NEW YORK (AP) — Jalen Brunson’s postseason, one of the best ever by a New York Knicks player, had ended one quarter earlier because of a broken left hand.
Julius Randle’s season had been over for months already because of a separated shoulder, and three more key players had been lost in between.
Yet there were the Knicks, as stubborn as they were short-handed, putting together a run that forced Indiana to call timeout midway through the fourth quarter Sunday, trying to get to the next round no matter how many guys couldn’t have played in it.
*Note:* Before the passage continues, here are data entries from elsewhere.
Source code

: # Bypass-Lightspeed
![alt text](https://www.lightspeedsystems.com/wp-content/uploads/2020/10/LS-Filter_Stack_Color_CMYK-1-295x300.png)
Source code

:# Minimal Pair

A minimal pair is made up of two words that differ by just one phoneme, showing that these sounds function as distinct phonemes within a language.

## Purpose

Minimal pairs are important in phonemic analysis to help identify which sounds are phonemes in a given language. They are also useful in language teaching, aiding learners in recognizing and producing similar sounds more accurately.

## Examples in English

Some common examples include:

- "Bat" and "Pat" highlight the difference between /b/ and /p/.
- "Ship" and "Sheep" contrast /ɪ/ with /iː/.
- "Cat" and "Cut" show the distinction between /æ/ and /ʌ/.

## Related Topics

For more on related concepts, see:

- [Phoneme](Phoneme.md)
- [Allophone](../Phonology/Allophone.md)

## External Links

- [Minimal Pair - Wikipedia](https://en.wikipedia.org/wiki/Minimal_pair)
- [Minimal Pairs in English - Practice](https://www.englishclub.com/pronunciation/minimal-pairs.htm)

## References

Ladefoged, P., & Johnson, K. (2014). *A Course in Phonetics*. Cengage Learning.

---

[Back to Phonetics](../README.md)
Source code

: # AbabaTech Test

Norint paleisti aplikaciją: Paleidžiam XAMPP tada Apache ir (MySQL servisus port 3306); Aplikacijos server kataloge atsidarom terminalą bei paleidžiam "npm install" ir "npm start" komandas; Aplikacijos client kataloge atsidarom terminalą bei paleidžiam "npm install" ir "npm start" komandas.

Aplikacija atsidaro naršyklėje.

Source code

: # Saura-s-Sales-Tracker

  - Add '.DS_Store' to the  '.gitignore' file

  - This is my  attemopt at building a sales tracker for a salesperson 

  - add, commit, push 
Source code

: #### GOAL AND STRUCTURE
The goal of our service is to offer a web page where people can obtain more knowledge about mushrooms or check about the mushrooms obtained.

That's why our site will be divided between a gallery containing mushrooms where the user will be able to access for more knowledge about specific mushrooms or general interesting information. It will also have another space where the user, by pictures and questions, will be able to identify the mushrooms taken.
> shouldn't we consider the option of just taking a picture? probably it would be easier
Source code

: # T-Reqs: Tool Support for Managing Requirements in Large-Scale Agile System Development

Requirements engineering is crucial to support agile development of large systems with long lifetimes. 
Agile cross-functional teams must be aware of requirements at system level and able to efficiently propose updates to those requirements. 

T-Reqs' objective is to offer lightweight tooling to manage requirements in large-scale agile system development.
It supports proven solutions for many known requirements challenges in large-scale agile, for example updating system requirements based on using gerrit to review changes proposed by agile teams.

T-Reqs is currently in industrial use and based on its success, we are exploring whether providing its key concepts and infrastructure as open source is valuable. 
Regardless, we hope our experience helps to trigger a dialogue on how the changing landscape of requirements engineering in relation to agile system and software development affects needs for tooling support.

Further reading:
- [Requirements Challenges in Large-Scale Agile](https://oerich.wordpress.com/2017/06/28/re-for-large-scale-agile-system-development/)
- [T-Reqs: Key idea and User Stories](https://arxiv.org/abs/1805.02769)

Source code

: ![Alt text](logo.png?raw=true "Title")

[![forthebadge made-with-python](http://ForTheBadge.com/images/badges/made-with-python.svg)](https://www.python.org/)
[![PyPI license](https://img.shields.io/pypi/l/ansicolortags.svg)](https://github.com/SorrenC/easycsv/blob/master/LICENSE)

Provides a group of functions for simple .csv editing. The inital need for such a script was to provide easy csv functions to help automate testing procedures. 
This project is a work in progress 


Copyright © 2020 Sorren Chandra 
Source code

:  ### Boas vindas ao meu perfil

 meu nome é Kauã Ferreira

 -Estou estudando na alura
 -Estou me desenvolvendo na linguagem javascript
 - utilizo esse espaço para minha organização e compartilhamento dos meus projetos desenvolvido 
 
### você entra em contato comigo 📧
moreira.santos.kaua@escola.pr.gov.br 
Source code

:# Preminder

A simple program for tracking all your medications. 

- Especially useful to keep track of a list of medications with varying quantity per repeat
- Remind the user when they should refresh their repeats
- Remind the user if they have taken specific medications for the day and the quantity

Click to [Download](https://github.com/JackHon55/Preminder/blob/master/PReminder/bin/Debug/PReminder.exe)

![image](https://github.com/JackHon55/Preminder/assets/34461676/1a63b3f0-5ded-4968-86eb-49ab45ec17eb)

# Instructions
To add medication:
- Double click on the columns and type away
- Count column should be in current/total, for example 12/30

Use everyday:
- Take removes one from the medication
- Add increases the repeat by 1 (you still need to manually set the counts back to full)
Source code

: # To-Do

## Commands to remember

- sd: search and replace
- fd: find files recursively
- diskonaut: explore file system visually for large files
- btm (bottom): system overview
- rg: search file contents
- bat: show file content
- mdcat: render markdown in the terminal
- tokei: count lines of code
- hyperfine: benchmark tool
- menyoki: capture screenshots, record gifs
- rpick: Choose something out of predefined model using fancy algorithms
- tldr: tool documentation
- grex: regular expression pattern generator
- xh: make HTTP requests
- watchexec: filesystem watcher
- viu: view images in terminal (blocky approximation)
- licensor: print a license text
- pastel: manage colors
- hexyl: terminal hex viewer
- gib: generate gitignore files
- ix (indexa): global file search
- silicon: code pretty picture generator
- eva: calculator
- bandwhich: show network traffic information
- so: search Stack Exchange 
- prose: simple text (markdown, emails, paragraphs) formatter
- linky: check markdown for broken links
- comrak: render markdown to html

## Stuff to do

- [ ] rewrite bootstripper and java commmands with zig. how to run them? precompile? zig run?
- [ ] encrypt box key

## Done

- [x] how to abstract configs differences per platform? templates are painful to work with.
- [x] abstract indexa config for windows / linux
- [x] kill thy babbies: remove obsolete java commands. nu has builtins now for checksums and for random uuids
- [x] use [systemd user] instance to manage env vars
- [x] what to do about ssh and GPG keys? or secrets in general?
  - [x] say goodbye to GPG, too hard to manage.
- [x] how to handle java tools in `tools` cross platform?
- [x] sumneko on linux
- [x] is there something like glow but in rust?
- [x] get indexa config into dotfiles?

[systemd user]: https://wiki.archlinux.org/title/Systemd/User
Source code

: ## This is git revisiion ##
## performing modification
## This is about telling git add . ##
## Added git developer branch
“You know, I don’t want to discredit them at all, but with everything that happened, I think it was an 11, 12-point game with six minutes left, five minutes left,” guard Donte DiVincenzo said. “And that’s our mindset as an organization. It really does not matter who’s out there for us, because every single person is going to give 110%. We have a system, we have core principles, that if you follow them, you believe in, you give yourself a shot every single game.”
A healthy mindset is important. Healthy bodies matter more.
Their 130-109 loss in Game 7 left the Knicks still without a trip to the Eastern Conference finals since 2000, but there has clearly been progress since Brunson arrived. New York has won a playoff series in both of his seasons, after not getting to the second round at all since 2013.
Now the Knicks have to decide if they need to surround him with more talent, or if just being healthy enough would have been good enough.
After acquiring OG Anunoby on Dec. 30, they were rolling through their schedule in January, when they finished with a 14-2 record. But Randle was injured on Jan. 27 and eventually decided on surgery after attempting to come back.
Mitchell Robinson had been leading the NBA in offensive rebounding when he broke his foot in December. He returned late in the season as the backup but was lost again in the playoffs, as was forward Bojan Bogdanovic. Anunoby strained his left hamstring in Game 2 against the Pacers, missed the next four games and tried to return in Game 7 but lasted just five minutes.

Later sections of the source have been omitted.